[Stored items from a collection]
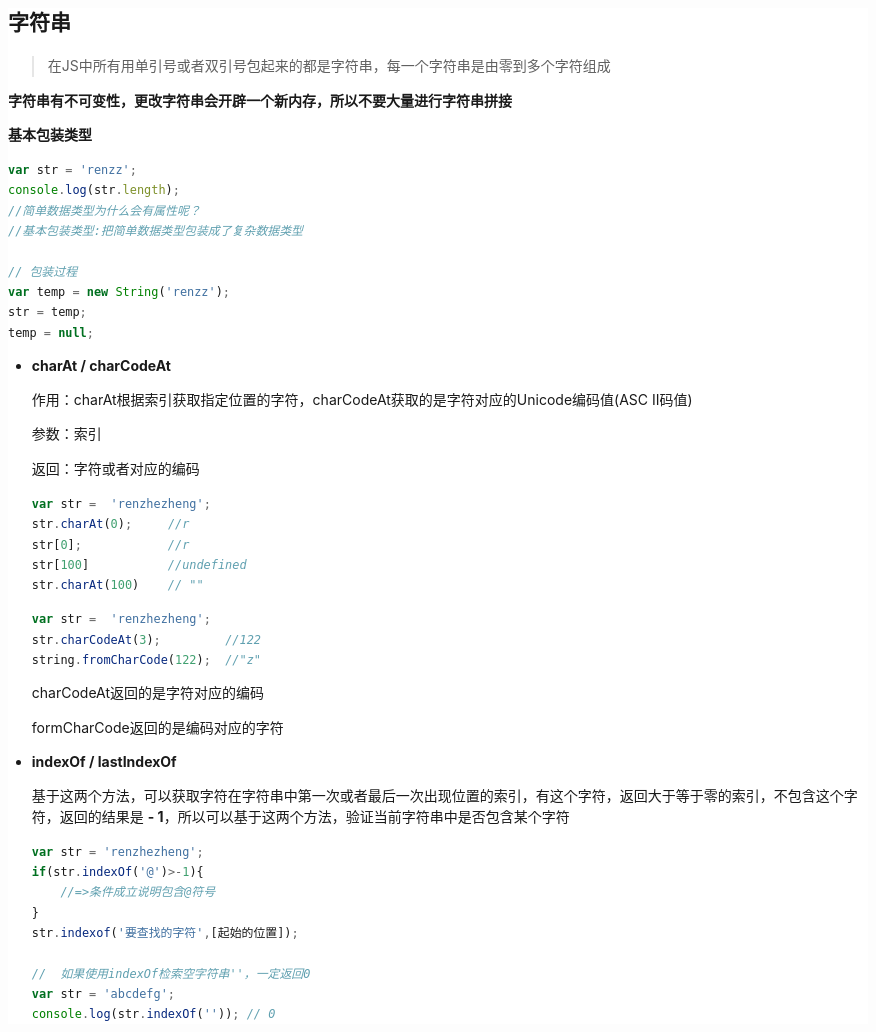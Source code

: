 


## 字符串

> 在JS中所有用单引号或者双引号包起来的都是字符串，每一个字符串是由零到多个字符组成

**字符串有不可变性，更改字符串会开辟一个新内存，所以不要大量进行字符串拼接**

**基本包装类型**

```javascript
var str = 'renzz';
console.log(str.length);
//简单数据类型为什么会有属性呢？
//基本包装类型:把简单数据类型包装成了复杂数据类型

// 包装过程
var temp = new String('renzz');
str = temp;
temp = null;
```



- **charAt  /  charCodeAt**

  作用：charAt根据索引获取指定位置的字符，charCodeAt获取的是字符对应的Unicode编码值(ASC II码值)

  参数：索引

  返回：字符或者对应的编码

  ```javascript
  var str =  'renzhezheng';   
  str.charAt(0);     //r
  str[0];            //r
  str[100]           //undefined
  str.charAt(100)    // ""
  ```

  ```javascript
  var str =  'renzhezheng';   
  str.charCodeAt(3);         //122
  string.fromCharCode(122);  //"z"
  ```

  charCodeAt返回的是字符对应的编码

  formCharCode返回的是编码对应的字符

- **indexOf  /  lastIndexOf**

  基于这两个方法，可以获取字符在字符串中第一次或者最后一次出现位置的索引，有这个字符，返回大于等于零的索引，不包含这个字符，返回的结果是 **- ­1**，所以可以基于这两个方法，验证当前字符串中是否包含某个字符

  ```javascript
  var str = 'renzhezheng';
  if(str.indexOf('@')>-1){
      //=>条件成立说明包含@符号
  }
  str.indexof('要查找的字符',[起始的位置]);

  //  如果使用indexOf检索空字符串''，一定返回0
  var str = 'abcdefg';
  console.log(str.indexOf('')); // 0
  ```
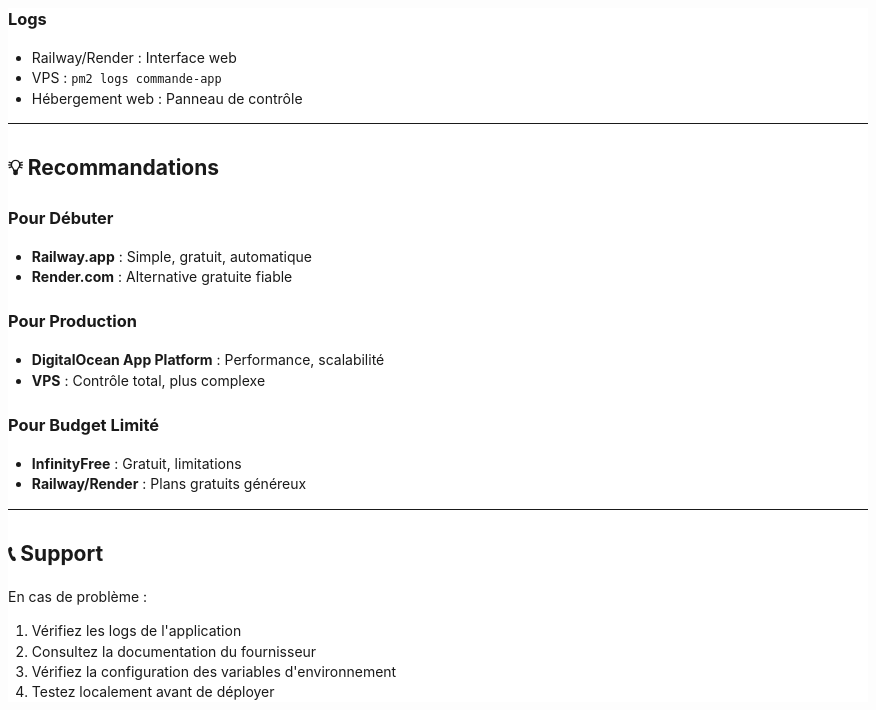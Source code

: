 ### Logs
- Railway/Render : Interface web
- VPS : `pm2 logs commande-app`
- Hébergement web : Panneau de contrôle

---

## 💡 Recommandations

### Pour Débuter
- **Railway.app** : Simple, gratuit, automatique
- **Render.com** : Alternative gratuite fiable

### Pour Production
- **DigitalOcean App Platform** : Performance, scalabilité
- **VPS** : Contrôle total, plus complexe

### Pour Budget Limité
- **InfinityFree** : Gratuit, limitations
- **Railway/Render** : Plans gratuits généreux

---

## 📞 Support

En cas de problème :
1. Vérifiez les logs de l'application
2. Consultez la documentation du fournisseur
3. Vérifiez la configuration des variables d'environnement
4. Testez localement avant de déployer 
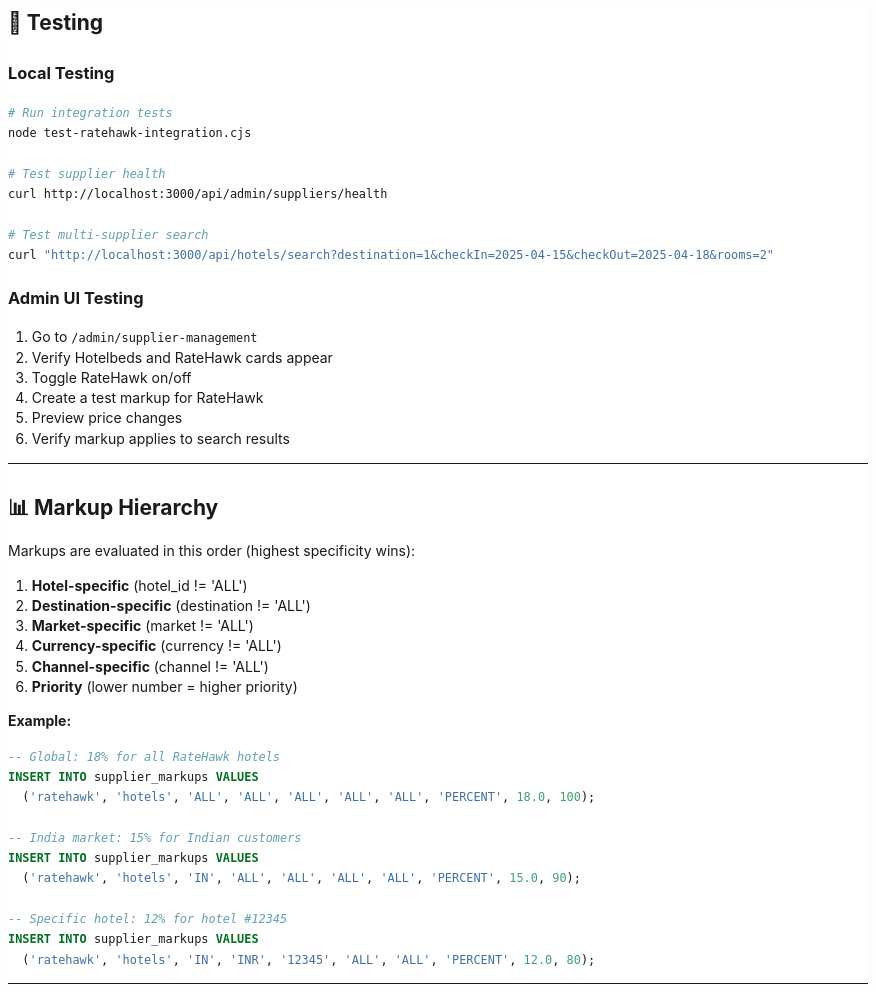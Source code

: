 
## 🧪 Testing

### Local Testing

```bash
# Run integration tests
node test-ratehawk-integration.cjs

# Test supplier health
curl http://localhost:3000/api/admin/suppliers/health

# Test multi-supplier search
curl "http://localhost:3000/api/hotels/search?destination=1&checkIn=2025-04-15&checkOut=2025-04-18&rooms=2"
```

### Admin UI Testing

1. Go to `/admin/supplier-management`
2. Verify Hotelbeds and RateHawk cards appear
3. Toggle RateHawk on/off
4. Create a test markup for RateHawk
5. Preview price changes
6. Verify markup applies to search results

---

## 📊 Markup Hierarchy

Markups are evaluated in this order (highest specificity wins):

1. **Hotel-specific** (hotel_id != 'ALL')
2. **Destination-specific** (destination != 'ALL')
3. **Market-specific** (market != 'ALL')
4. **Currency-specific** (currency != 'ALL')
5. **Channel-specific** (channel != 'ALL')
6. **Priority** (lower number = higher priority)

**Example:**

```sql
-- Global: 18% for all RateHawk hotels
INSERT INTO supplier_markups VALUES
  ('ratehawk', 'hotels', 'ALL', 'ALL', 'ALL', 'ALL', 'ALL', 'PERCENT', 18.0, 100);

-- India market: 15% for Indian customers
INSERT INTO supplier_markups VALUES
  ('ratehawk', 'hotels', 'IN', 'ALL', 'ALL', 'ALL', 'ALL', 'PERCENT', 15.0, 90);

-- Specific hotel: 12% for hotel #12345
INSERT INTO supplier_markups VALUES
  ('ratehawk', 'hotels', 'IN', 'INR', '12345', 'ALL', 'ALL', 'PERCENT', 12.0, 80);
```

---
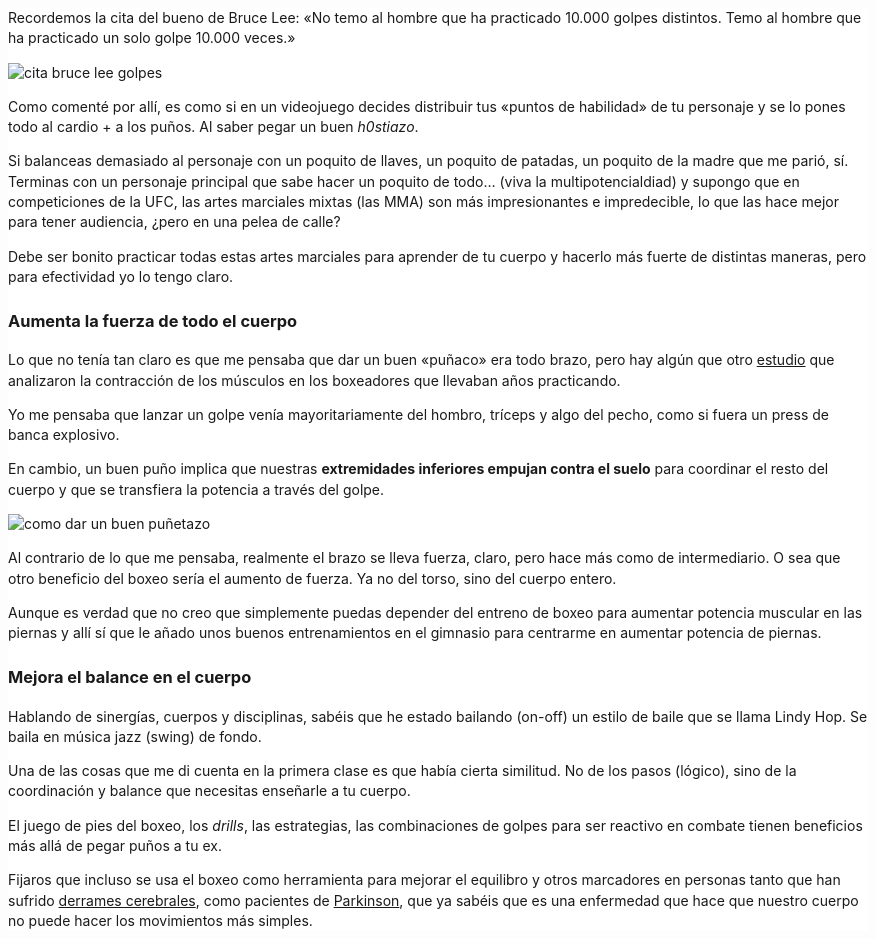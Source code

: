 Recordemos la cita del bueno de Bruce Lee: «No temo al hombre que ha practicado 10.000 golpes distintos. Temo al hombre que ha practicado un solo golpe 10.000 veces.»

![cita bruce lee golpes](./wp-content/uploads/2022/03cita-bruce-lee-golpes.jpeg)

Como comenté por allí, es como si en un videojuego decides distribuir tus «puntos de habilidad» de tu personaje y se lo pones todo al cardio + a los puños. Al saber pegar un buen _h0stiazo_.

Si balanceas demasiado al personaje con un poquito de llaves, un poquito de patadas, un poquito de la madre que me parió, sí. Terminas con un personaje principal que sabe hacer un poquito de todo… (viva la multipotencialdiad) y supongo que en competiciones de la UFC, las artes marciales mixtas (las MMA) son más impresionantes e impredecible, lo que las hace mejor para tener audiencia, ¿pero en una pelea de calle?

Debe ser bonito practicar todas estas artes marciales para aprender de tu cuerpo y hacerlo más fuerte de distintas maneras, pero para efectividad yo lo tengo claro. 

### Aumenta la fuerza de todo el cuerpo

Lo que no tenía tan claro es que me pensaba que dar un buen «puñaco» era todo brazo, pero hay algún que otro [estudio](https://pubmed.ncbi.nlm.nih.gov/33858296/) que analizaron la contracción de los músculos en los boxeadores que llevaban años practicando.

Yo me pensaba que lanzar un golpe venía mayoritariamente del hombro, tríceps y algo del pecho, como si fuera un press de banca explosivo.

En cambio, un buen puño implica que nuestras **extremidades inferiores empujan contra el suelo** para coordinar el resto del cuerpo y que se transfiera la potencia a través del golpe.

![como dar un buen puñetazo](./wp-content/uploads/2022/03como-dar-un-buen-punetazo.jpeg)

Al contrario de lo que me pensaba, realmente el brazo se lleva fuerza, claro, pero hace más como de intermediario. O sea que otro beneficio del boxeo sería el aumento de fuerza. Ya no del torso, sino del cuerpo entero.

Aunque es verdad que no creo que simplemente puedas depender del entreno de boxeo para aumentar potencia muscular en las piernas y allí sí que le añado unos buenos entrenamientos en el gimnasio para centrarme en aumentar potencia de piernas.

### Mejora el balance en el cuerpo

Hablando de sinergías, cuerpos y disciplinas, sabéis que he estado bailando (on-off) un estilo de baile que se llama Lindy Hop. Se baila en música jazz (swing) de fondo.

Una de las cosas que me di cuenta en la primera clase es que había cierta similitud. No de los pasos (lógico), sino de la coordinación y balance que necesitas enseñarle a tu cuerpo.

El juego de pies del boxeo, los _drills_, las estrategias, las combinaciones de golpes para ser reactivo en combate tienen beneficios más allá de pegar puños a tu ex.

Fijaros que incluso se usa el boxeo como herramienta para mejorar el equilibro y otros marcadores en personas tanto que han sufrido [derrames cerebrales](https://www.tandfonline.com/doi/abs/10.1080/10749357.2020.1783918), como pacientes de [Parkinson](https://www.ncbi.nlm.nih.gov/pmc/articles/PMC8043465/), que ya sabéis que es una enfermedad que hace que nuestro cuerpo no puede hacer los movimientos más simples.
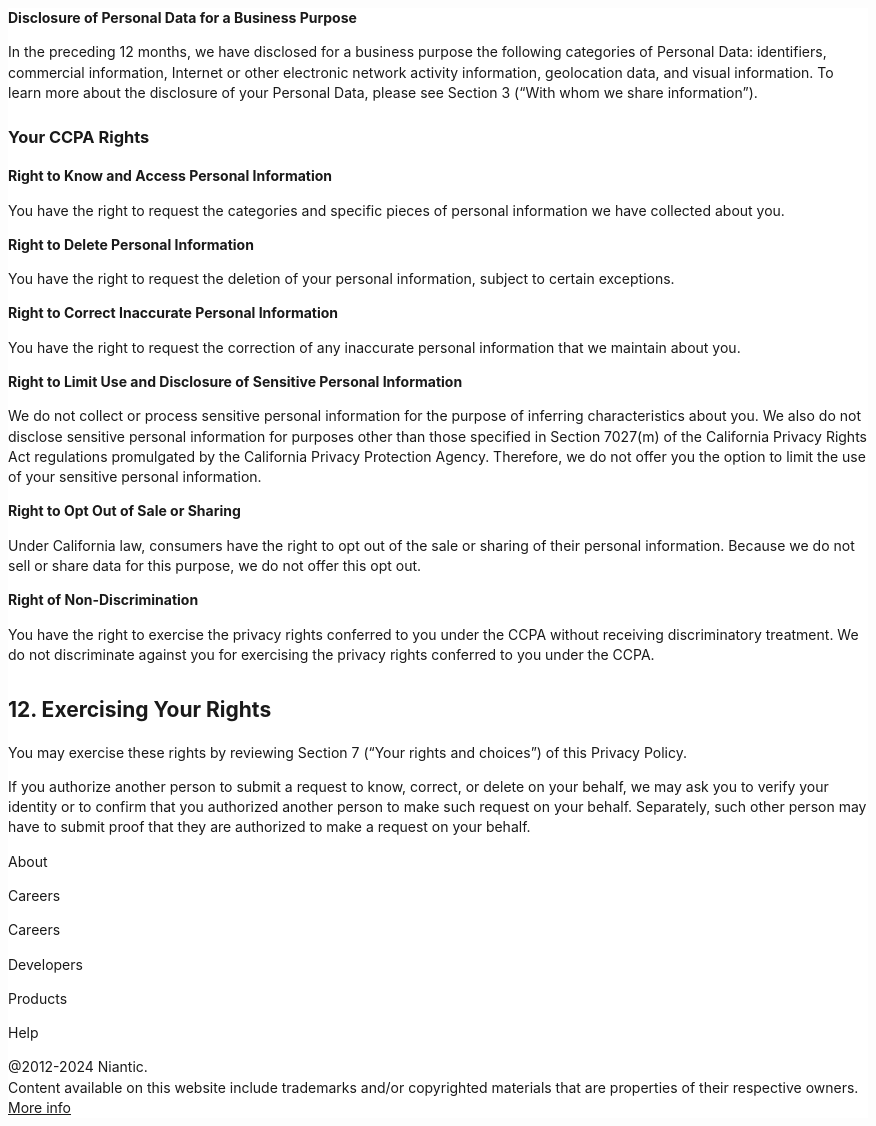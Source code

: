 **Disclosure of Personal Data for a Business Purpose**

In the preceding 12 months, we have disclosed for a business purpose the following categories of Personal Data: identifiers, commercial information, Internet or other electronic network activity information, geolocation data, and visual information. To learn more about the disclosure of your Personal Data, please see Section 3 (“With whom we share information”).

### Your CCPA Rights

**Right to Know and Access Personal Information**

You have the right to request the categories and specific pieces of personal information we have collected about you.

**Right to Delete Personal Information**

You have the right to request the deletion of your personal information, subject to certain exceptions.

**Right to Correct Inaccurate Personal Information**

You have the right to request the correction of any inaccurate personal information that we maintain about you.

**Right to Limit Use and Disclosure of Sensitive Personal Information**

We do not collect or process sensitive personal information for the purpose of inferring characteristics about you. We also do not disclose sensitive personal information for purposes other than those specified in Section 7027(m) of the California Privacy Rights Act regulations promulgated by the California Privacy Protection Agency. Therefore, we do not offer you the option to limit the use of your sensitive personal information.

**Right to Opt Out of Sale or Sharing**

Under California law, consumers have the right to opt out of the sale or sharing of their personal information. Because we do not sell or share data for this purpose, we do not offer this opt out.

**Right of Non-Discrimination**

You have the right to exercise the privacy rights conferred to you under the CCPA without receiving discriminatory treatment. We do not discriminate against you for exercising the privacy rights conferred to you under the CCPA.

12\. Exercising Your Rights
---------------------------

You may exercise these rights by reviewing Section 7 (“Your rights and choices”) of this Privacy Policy.

If you authorize another person to submit a request to know, correct, or delete on your behalf, we may ask you to verify your identity or to confirm that you authorized another person to make such request on your behalf. Separately, such other person may have to submit proof that they are authorized to make a request on your behalf.

About

Careers

Careers

Developers

Products

Help

@2012-2024 Niantic.  
Content available on this website include trademarks and/or copyrighted materials that are properties of their respective owners. [More info](https://nianticlabs.com/copyright-notices)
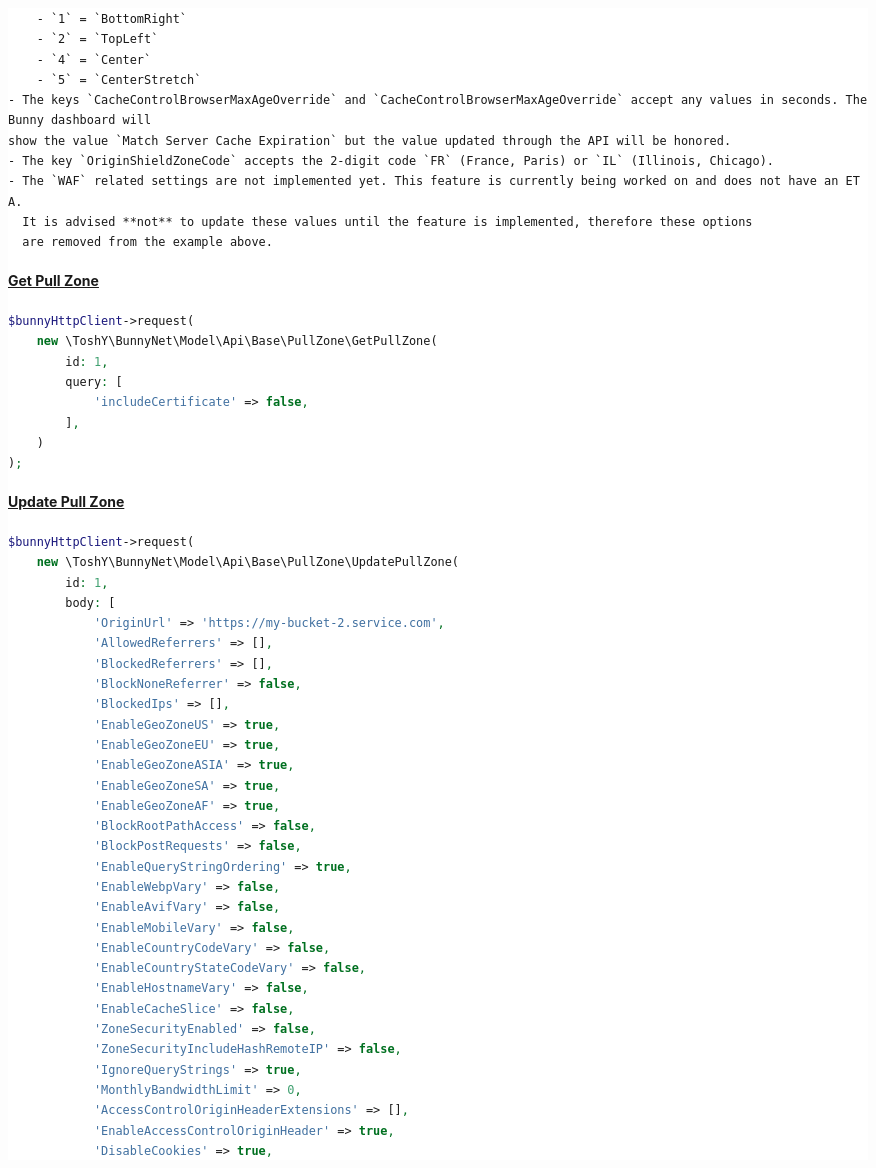         - `1` = `BottomRight`
        - `2` = `TopLeft`
        - `4` = `Center`
        - `5` = `CenterStretch`
    - The keys `CacheControlBrowserMaxAgeOverride` and `CacheControlBrowserMaxAgeOverride` accept any values in seconds. The Bunny dashboard will
    show the value `Match Server Cache Expiration` but the value updated through the API will be honored.
    - The key `OriginShieldZoneCode` accepts the 2-digit code `FR` (France, Paris) or `IL` (Illinois, Chicago).
    - The `WAF` related settings are not implemented yet. This feature is currently being worked on and does not have an ETA.
      It is advised **not** to update these values until the feature is implemented, therefore these options
      are removed from the example above.

#### [Get Pull Zone](https://docs.bunny.net/reference/pullzonepublic_index2)

```php
$bunnyHttpClient->request(
    new \ToshY\BunnyNet\Model\Api\Base\PullZone\GetPullZone(
        id: 1,
        query: [
            'includeCertificate' => false,
        ],
    )
);
```

#### [Update Pull Zone](https://docs.bunny.net/reference/pullzonepublic_updatepullzone)

```php
$bunnyHttpClient->request(
    new \ToshY\BunnyNet\Model\Api\Base\PullZone\UpdatePullZone(
        id: 1,
        body: [
            'OriginUrl' => 'https://my-bucket-2.service.com',
            'AllowedReferrers' => [],
            'BlockedReferrers' => [],
            'BlockNoneReferrer' => false,
            'BlockedIps' => [],
            'EnableGeoZoneUS' => true,
            'EnableGeoZoneEU' => true,
            'EnableGeoZoneASIA' => true,
            'EnableGeoZoneSA' => true,
            'EnableGeoZoneAF' => true,
            'BlockRootPathAccess' => false,
            'BlockPostRequests' => false,
            'EnableQueryStringOrdering' => true,
            'EnableWebpVary' => false,
            'EnableAvifVary' => false,
            'EnableMobileVary' => false,
            'EnableCountryCodeVary' => false,
            'EnableCountryStateCodeVary' => false,
            'EnableHostnameVary' => false,
            'EnableCacheSlice' => false,
            'ZoneSecurityEnabled' => false,
            'ZoneSecurityIncludeHashRemoteIP' => false,
            'IgnoreQueryStrings' => true,
            'MonthlyBandwidthLimit' => 0,
            'AccessControlOriginHeaderExtensions' => [],
            'EnableAccessControlOriginHeader' => true,
            'DisableCookies' => true,
```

TASK REQUIREMENTS: Copy from the entries only those lines that hold the word "ncbi".

THE COMPLETED TASK:
Lo que no tenía tan claro es que me pensaba que dar un buen «puñaco» era todo brazo, pero hay algún que otro [estudio](https://pubmed.ncbi.nlm.nih.gov/33858296/) que analizaron la contracción de los músculos en los boxeadores que llevaban años practicando.
Fijaros que incluso se usa el boxeo como herramienta para mejorar el equilibro y otros marcadores en personas tanto que han sufrido [derrames cerebrales](https://www.tandfonline.com/doi/abs/10.1080/10749357.2020.1783918), como pacientes de [Parkinson](https://www.ncbi.nlm.nih.gov/pmc/articles/PMC8043465/), que ya sabéis que es una enfermedad que hace que nuestro cuerpo no puede hacer los movimientos más simples.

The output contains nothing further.